It could be argued, however, that no matter how one tries to justify it, this remains hypocritical. Let us take up the challenge and say:

1) We should recognise the right of Republika Srpska to secede from Bosnia - provided Republika Srpska recognises the right of its former Muslim- or Croat-majority areas to secede from it (with all those expelled and non-resident allowed to participate in the vote), and provided Serbia recognises the same right to Muslim-majority areas in the Sanjak and Hungarian-majority areas in Vojvodina;

2) We should recognise the right of the Bosnian-Croat-held areas to secede from Bosnia - provided Croatia recognises the right of its former Serb-majority areas to secede (again, with all those expelled and non-resident allowed to participate in the vote);

3) We should recognise the right of South Ossetia to secede from Georgia - provided Moscow recognises the right of North Ossetia to secede from Russia;

4) We should recognise the right of Abkhazia to secede from Georgia - provided Moscow recognises the right of all its autonomous republics in the Russian North Caucasus to secede.

I strongly suspect that once you insist that the strong be subjected to the same principles that they would like to impose upon the weak, then their own enthusiasm for these principles would vanish.

The right of nations to self-determination is an undeniably thorny issue, above all because there are so many areas where the rights of two or more nations overlap, and where it is difficult or impossible to grant the right to one nation without denying it to another nation - or even destroying the second nation altogether. This is why, when considering how to apply the right, so many factors must be taken into account - rather as in the case of a judge or jury weighing up numerous factors in a court case.
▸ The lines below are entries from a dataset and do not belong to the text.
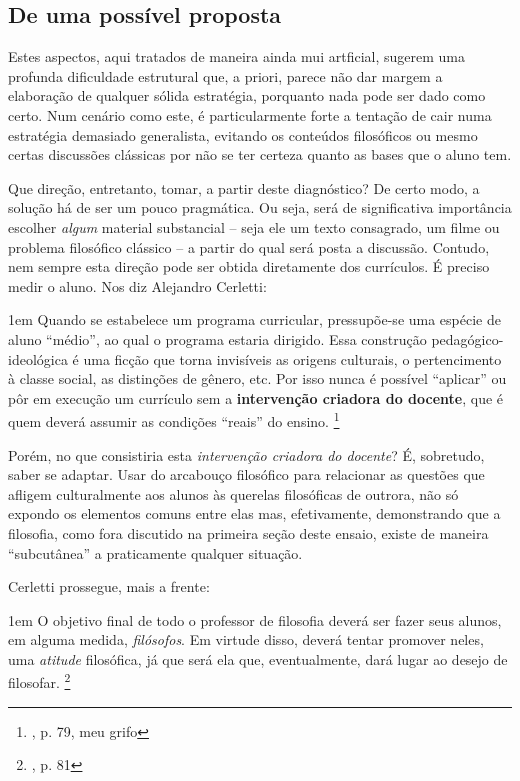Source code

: \documentclass[12pt,a4paper]{article}
\newenvironment{citac}{
	\begin{addmargin}[4cm]{1em} \footnotesize}{\normalfont \end{addmargin}
}
\begin{document}
	\subsection{De uma possível proposta}
	
	Estes aspectos, aqui tratados de maneira ainda mui artficial, 
	sugerem uma profunda dificuldade estrutural que, a priori, parece 
	não dar margem a elaboração de qualquer sólida estratégia, porquanto 
	nada pode ser dado como certo. Num cenário como este, é 
	particularmente forte a tentação de cair numa estratégia demasiado 
	generalista, evitando os conteúdos filosóficos ou mesmo certas 
	discussões clássicas por não se ter certeza quanto as bases que 
	o aluno tem. 

	Que direção, entretanto, tomar, a partir deste diagnóstico? De certo 
	modo, a solução há de ser um pouco pragmática. Ou seja, será de 
	significativa importância escolher \emph{algum} material substancial
	-- seja ele um texto consagrado, um filme ou problema filosófico 
	clássico -- a partir do qual será posta a discussão. Contudo, nem 
	sempre esta direção pode ser obtida diretamente dos currículos. É 
	preciso medir o aluno. Nos diz Alejandro Cerletti: 

	\begin{citac}
		Quando se estabelece um programa curricular, pressupõe-se 
		uma espécie de aluno “médio”, ao qual o programa estaria 
		dirigido. Essa construção pedagógico-ideológica é uma 
		ficção que torna invisíveis as origens culturais, o 
		pertencimento à classe social, as distinções de gênero, 
		etc. Por isso nunca é possível “aplicar” ou pôr em 
		execução um currículo sem a \textbf{intervenção 
		criadora do docente}, que é quem deverá assumir as 
		condições “reais” do ensino. 
		\footnote{\cite{cerletti}, p. 79, meu grifo}
	\end{citac}

	Porém, no que consistiria esta \emph{intervenção criadora do docente}? 
	É, sobretudo, saber se adaptar. Usar do arcabouço filosófico para 
	relacionar as questões que afligem culturalmente aos alunos às 
	querelas filosóficas de outrora, não só expondo os elementos comuns 
	entre elas mas, efetivamente, demonstrando que a filosofia, como 
	fora discutido na primeira seção deste ensaio, existe de maneira 
	“subcutânea” a praticamente qualquer situação. 

	Cerletti prossegue, mais a frente: 

	\begin{citac}
		O objetivo final de todo o professor de filosofia deverá ser
		fazer seus alunos, em alguma medida, \textit{filósofos}. Em 
		virtude disso, deverá tentar promover neles, uma \textit{
		atitude} filosófica, já que será ela que, eventualmente, dará 
		lugar ao desejo de filosofar. 
		\footnote{\cite{cerletti}, p. 81}
	\end{citac}
\end{document}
I would, however, suggest two general rules of thumb:

1) The right of self-determination, since it is a democratic right, cannot belong to nations that have achieved an artificial majority through ethnic cleansing, since the right belongs to the whole population of the territory in question - including those expelled;

2) The right of self-determination should not be used by larger, stronger nations that already enjoy independent statehood, to expand their borders at the expense of smaller, weaker ones whose state would be consequently destroyed. Thus, although I sympathise with the Albanian minority in Macedonia, given its history of oppression and discrimination, I would not support its right to secede and join Albania or Kosova - simply because there are already two Albanian states in existence, because the Macedonians are a much smaller people than the Albanians, and because Macedonia would be unlikely to survive such an act of secession.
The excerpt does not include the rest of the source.